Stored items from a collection
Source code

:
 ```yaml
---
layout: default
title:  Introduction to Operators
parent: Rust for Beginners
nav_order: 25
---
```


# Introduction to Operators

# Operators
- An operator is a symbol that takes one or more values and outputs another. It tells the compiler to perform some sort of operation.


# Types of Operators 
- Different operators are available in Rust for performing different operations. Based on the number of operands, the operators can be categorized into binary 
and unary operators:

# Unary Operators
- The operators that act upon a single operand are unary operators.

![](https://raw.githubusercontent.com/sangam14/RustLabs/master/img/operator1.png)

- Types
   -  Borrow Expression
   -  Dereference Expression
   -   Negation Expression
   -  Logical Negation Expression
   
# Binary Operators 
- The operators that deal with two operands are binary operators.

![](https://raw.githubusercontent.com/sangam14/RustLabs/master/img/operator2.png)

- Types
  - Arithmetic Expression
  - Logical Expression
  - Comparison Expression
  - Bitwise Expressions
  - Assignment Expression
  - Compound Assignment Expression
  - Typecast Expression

ACTION ITEM
Would you transcribe every entry exactly, leaving nothing out?

RESPONSE BOX
Source code

:
 ```yaml
---
layout: default
title:  Introduction to Operators
parent: Rust for Beginners
nav_order: 25
---
```


# Introduction to Operators

# Operators
- An operator is a symbol that takes one or more values and outputs another. It tells the compiler to perform some sort of operation.


# Types of Operators 
- Different operators are available in Rust for performing different operations. Based on the number of operands, the operators can be categorized into binary 
and unary operators:

# Unary Operators
- The operators that act upon a single operand are unary operators.

![](https://raw.githubusercontent.com/sangam14/RustLabs/master/img/operator1.png)

- Types
   -  Borrow Expression
   -  Dereference Expression
   -   Negation Expression
   -  Logical Negation Expression
   
# Binary Operators 
- The operators that deal with two operands are binary operators.

![](https://raw.githubusercontent.com/sangam14/RustLabs/master/img/operator2.png)

- Types
  - Arithmetic Expression
  - Logical Expression
  - Comparison Expression
  - Bitwise Expressions
  - Assignment Expression
  - Compound Assignment Expression
  - Typecast Expression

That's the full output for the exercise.